Market Wrap: Hang Seng rises first time in four days on fiscal cliff talks
The Hang Seng gained for the first time in four tradings days on Thursday, as optimism that the US may soon strike a deal to resolve the so-called “fiscal cliff” problem in the US offset the impact of a continued slump in A-shares.
The benchmark Hang Seng Index fell by 213.91 points, or 0.99 per cent, to finish at 21,922.89 as turnover rose to HK$54.46 billion compared with a 30-day average of around HK$53 billion.
Future Land Development (1030.HK) finished at HK$1.47, compared with an IPO price of HK$1.45 in its trading debut on Thursday.

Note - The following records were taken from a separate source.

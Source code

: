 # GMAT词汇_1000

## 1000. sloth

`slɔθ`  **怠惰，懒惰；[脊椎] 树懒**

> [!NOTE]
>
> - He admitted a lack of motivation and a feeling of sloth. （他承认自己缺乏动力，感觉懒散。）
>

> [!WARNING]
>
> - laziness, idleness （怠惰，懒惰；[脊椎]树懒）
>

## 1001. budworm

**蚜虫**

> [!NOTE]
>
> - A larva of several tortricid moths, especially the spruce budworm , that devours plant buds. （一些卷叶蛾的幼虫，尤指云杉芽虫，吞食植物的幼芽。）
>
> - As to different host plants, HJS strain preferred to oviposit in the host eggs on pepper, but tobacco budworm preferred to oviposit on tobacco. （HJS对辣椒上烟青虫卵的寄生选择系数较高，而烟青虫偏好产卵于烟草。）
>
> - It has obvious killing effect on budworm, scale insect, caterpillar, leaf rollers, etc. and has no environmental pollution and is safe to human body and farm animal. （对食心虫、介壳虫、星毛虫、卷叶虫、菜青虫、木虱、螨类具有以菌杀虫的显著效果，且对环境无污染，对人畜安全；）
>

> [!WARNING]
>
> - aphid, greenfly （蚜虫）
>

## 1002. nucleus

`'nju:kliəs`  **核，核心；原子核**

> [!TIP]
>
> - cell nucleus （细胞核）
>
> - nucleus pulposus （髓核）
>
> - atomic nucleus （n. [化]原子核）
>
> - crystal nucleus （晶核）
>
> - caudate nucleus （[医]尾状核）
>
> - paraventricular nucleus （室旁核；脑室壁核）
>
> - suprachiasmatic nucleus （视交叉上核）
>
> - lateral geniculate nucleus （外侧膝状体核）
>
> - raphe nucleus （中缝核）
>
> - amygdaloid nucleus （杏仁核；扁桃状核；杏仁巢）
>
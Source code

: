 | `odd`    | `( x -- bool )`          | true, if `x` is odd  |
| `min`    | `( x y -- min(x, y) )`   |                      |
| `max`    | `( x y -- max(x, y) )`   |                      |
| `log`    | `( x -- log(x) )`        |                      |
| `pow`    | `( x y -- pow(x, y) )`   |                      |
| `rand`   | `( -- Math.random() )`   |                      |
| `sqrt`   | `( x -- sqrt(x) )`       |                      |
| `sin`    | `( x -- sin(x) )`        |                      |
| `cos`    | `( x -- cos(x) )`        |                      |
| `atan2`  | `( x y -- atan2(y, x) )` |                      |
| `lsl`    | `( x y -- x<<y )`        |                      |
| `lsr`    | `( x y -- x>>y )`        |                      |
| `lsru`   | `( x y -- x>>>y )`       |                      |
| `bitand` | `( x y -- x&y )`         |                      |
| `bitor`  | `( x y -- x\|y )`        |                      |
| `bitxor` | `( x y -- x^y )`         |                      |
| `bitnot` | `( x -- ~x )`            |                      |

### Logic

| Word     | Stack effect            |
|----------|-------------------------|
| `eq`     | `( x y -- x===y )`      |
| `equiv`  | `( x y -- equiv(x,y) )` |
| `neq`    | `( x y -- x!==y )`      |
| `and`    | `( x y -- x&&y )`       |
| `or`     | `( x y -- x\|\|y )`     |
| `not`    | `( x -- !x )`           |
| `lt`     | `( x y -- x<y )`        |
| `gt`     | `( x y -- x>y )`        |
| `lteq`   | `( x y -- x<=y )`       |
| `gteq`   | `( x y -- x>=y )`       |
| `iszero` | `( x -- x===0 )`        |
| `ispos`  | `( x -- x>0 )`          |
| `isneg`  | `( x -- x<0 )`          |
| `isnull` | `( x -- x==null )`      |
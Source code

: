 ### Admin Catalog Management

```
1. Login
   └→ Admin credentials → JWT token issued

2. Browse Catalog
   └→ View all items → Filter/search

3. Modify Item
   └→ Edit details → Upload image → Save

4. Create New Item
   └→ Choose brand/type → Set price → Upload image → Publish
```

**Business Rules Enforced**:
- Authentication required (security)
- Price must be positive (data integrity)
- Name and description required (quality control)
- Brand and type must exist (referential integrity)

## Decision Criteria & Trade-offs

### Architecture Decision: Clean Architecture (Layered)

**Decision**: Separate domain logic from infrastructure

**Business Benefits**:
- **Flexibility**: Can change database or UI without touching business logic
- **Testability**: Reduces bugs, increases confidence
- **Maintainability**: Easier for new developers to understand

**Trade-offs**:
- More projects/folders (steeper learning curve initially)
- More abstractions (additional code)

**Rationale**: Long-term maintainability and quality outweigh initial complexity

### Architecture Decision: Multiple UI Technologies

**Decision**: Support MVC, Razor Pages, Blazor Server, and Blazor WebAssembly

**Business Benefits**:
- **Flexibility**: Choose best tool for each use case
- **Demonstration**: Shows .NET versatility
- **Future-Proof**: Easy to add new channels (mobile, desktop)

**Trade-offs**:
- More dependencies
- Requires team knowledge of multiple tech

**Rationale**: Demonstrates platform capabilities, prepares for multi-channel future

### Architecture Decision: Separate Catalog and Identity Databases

“We believe that some kind of deal is likely to be reached that will avert the automatic spending cuts and tax increases,” said Steven Walsh, chief investment officer at Western Asset Management, when talking about the likelihood of a solution for fiscal cliff issue.
Li & Fung (0494.HK), a supplier of toys and clothes to Wal-Mart Stores, added 1.95 per cent to finish at HK$12.58.
“This will mean countless deals, but at least they will be looking to resolve the issues,” said Isaac Souede, chief executive and chief Investment strategist at the Permal Group. “Now it must be about how Obama and Congress gets there [makes a compromise]. And when they get there, and the earlier the better; a process that may well take six months from start to finish.”
China’s A-shares continue to be sluggish, with the Shanghai Composite Index falling for the fourth straight day dragged by brokerages after local media reported that Chinese fund managers are cutting service fees paid to brokers by as much as 20 per cent.
The Shanghai Composite Index lost 0.51 per cent to finish at 1963.49.
Geely (0175.HK) lost 1.12 per cent after Goldman Sachs Principal Investment Area is said to have sold 720 million shares in the company at HK$3.3 apiece.
Another stock hit by shareholder sell-off was Sunac China (1918.HK) on Thursday, losing 2.06 per cent to finish at HK$4.75 after Bain Capital is said to have sold 120 million shares in the firm.